1985年8月12日、日航123便が「御巣鷹の尾根」に墜落し、520人が犠牲となって40回目の夏がめぐってきた。
この日に慰霊登山をする遺族に関する報道も、年を追うごとに少なくなっているのを痛感する。最近の慰霊登山は遺族2世、3世や航空労働者によるものが多くなった。無理もない。当時成人式だった人が還暦を迎える。40年とはそれほどに長い歳月なのだ。
10年前、事故から30年を迎えた2015年段階ではそれほど事故の風化は感じなかった。だがこの10年間はコロナ禍、ウクライナ戦争やパレスチナ・ガザでのイスラエル軍による虐殺など、世界を揺るがす歴史的事件があまりに多かった。世界中が目の前のことに対処するのが精いっぱいで、歴史上の事件・事故・災害などに目を向ける精神的余裕を失っているように見える。

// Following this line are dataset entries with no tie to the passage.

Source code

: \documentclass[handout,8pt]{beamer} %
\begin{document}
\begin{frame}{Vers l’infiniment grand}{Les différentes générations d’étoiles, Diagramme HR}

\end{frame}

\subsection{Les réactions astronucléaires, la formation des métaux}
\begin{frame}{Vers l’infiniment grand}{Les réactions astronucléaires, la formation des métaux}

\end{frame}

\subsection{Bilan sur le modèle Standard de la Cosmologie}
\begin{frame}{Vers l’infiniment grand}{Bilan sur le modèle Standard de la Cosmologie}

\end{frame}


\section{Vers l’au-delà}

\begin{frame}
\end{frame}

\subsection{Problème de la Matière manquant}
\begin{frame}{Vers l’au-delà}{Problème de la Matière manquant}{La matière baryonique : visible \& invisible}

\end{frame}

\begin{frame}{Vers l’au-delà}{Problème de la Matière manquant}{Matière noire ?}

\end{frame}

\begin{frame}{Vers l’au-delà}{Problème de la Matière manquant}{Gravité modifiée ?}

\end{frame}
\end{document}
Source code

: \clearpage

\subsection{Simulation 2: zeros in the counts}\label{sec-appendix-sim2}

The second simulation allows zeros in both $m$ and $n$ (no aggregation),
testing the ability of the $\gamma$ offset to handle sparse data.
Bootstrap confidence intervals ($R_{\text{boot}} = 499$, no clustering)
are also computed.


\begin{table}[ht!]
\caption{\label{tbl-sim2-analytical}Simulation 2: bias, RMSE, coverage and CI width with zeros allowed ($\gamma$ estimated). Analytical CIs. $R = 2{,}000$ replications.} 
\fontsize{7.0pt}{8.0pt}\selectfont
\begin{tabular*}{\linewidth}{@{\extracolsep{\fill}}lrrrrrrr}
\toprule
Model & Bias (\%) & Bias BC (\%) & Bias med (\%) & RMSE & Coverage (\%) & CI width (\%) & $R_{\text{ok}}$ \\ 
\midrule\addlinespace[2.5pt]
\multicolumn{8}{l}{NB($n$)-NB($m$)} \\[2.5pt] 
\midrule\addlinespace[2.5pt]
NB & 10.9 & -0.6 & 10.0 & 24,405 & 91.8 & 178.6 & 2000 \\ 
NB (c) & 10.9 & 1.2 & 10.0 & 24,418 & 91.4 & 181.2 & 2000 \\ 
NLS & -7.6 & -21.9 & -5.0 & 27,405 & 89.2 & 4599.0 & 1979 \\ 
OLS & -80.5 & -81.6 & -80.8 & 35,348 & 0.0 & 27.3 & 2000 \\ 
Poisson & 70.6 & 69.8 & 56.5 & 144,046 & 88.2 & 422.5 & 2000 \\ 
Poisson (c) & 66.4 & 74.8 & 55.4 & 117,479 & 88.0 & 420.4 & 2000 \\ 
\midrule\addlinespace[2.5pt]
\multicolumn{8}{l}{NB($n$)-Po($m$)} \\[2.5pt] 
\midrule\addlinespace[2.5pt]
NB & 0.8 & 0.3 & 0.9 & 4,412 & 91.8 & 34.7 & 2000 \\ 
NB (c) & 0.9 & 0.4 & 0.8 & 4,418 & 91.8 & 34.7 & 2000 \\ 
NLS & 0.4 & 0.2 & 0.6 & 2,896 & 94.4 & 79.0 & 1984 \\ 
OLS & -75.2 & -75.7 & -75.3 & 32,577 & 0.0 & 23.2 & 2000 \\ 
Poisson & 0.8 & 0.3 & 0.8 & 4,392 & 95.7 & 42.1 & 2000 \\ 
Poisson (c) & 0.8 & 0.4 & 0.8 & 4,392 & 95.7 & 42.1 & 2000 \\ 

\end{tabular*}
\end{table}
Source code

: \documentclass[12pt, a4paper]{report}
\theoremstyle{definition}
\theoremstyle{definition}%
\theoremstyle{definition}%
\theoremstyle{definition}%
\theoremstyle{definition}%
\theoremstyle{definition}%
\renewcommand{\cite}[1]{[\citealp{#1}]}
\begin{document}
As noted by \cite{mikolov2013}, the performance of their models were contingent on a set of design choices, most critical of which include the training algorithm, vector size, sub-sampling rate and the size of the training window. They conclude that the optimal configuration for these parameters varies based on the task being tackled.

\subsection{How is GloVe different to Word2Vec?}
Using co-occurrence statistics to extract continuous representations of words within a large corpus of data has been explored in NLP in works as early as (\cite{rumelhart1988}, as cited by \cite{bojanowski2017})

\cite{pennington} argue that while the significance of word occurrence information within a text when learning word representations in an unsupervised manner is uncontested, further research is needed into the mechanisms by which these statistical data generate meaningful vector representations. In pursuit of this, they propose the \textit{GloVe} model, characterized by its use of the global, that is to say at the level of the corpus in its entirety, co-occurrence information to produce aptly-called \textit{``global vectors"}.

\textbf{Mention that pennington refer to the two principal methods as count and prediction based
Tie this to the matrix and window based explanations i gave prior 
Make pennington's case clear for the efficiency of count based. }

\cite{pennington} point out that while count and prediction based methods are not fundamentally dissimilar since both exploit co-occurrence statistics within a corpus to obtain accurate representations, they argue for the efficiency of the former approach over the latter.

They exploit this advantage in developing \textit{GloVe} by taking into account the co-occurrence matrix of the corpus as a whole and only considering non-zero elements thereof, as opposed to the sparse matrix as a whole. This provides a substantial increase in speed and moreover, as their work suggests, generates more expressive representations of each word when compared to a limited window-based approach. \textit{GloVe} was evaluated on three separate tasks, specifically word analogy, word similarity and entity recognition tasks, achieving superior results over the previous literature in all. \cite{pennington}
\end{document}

この事故にはいまだ解明されていない多くの謎がある。死亡した乗客が撮影した写真では、多くの乗客が下りてきた酸素マスクを使用していない。通路を歩いている人さえいるが、運輸省航空機事故調査委員会(事故調。当時)が公表した報告書の中で触れられている急減圧が本当にあったとすれば、なぜ酸素マスクを着用していないのか。急減圧があった場合、機長が「デコンプレッション!(急減圧!)」と声を上げ、副操縦士も復唱して確認する手順になっているにもかかわらず、ボイスレコーダーの書き起こしになぜこの唱呼確認が記録されていないのか。
「ドーン」という衝撃音がボイスレコーダーに記録されている1985年8月12日午後6時24分35秒時点での123便の飛行高度は、公表されている高度図では6000mを超えている。エベレストの山頂より少し低いくらいの高度で機体に穴が開けば、酸素マスクを着用していないほとんどの乗客は失神してしまうはずだ。急減圧が起きているにもかかわらず、多くの乗客が酸素マスクを着用しなくても問題ないなら、実際の飛行高度はもっと低く、せいぜい2~3000m程度だと考えられる(実際、123便が山梨県大月市上空で「手を振れば乗客から見えるのではないかと思うほどの低高度を飛んでいた」とする証言もあり、この説も再検討の余地がある)。しかし、この説を採用する場合、今度は「ドーン」音発生当時における飛行高度を6000mより高いとした高度図がまったく信用できなくなる。要は報告書に記載された公式データが矛盾だらけなのだ。
疑問はまだある。123便の機影がレーダーから消えた8月12日午後6時56分から少なくとも1時間半後の午後8時過ぎには、米軍は墜落場所を特定し日本側に救助の許可を求めたという。しかし、不可解なことに日本政府がこの要請を断ったため、米軍は事故現場上空でホバリングの準備まで整えながら帰還を余儀なくされた。このことは後に、米軍準機関紙“Stars and Stripes”(星条旗)紙上で米軍アントヌッチ少将が語っている。当時実際に任務に当たっていた米軍高官の、米軍準機関紙における証言をどう見るべきか。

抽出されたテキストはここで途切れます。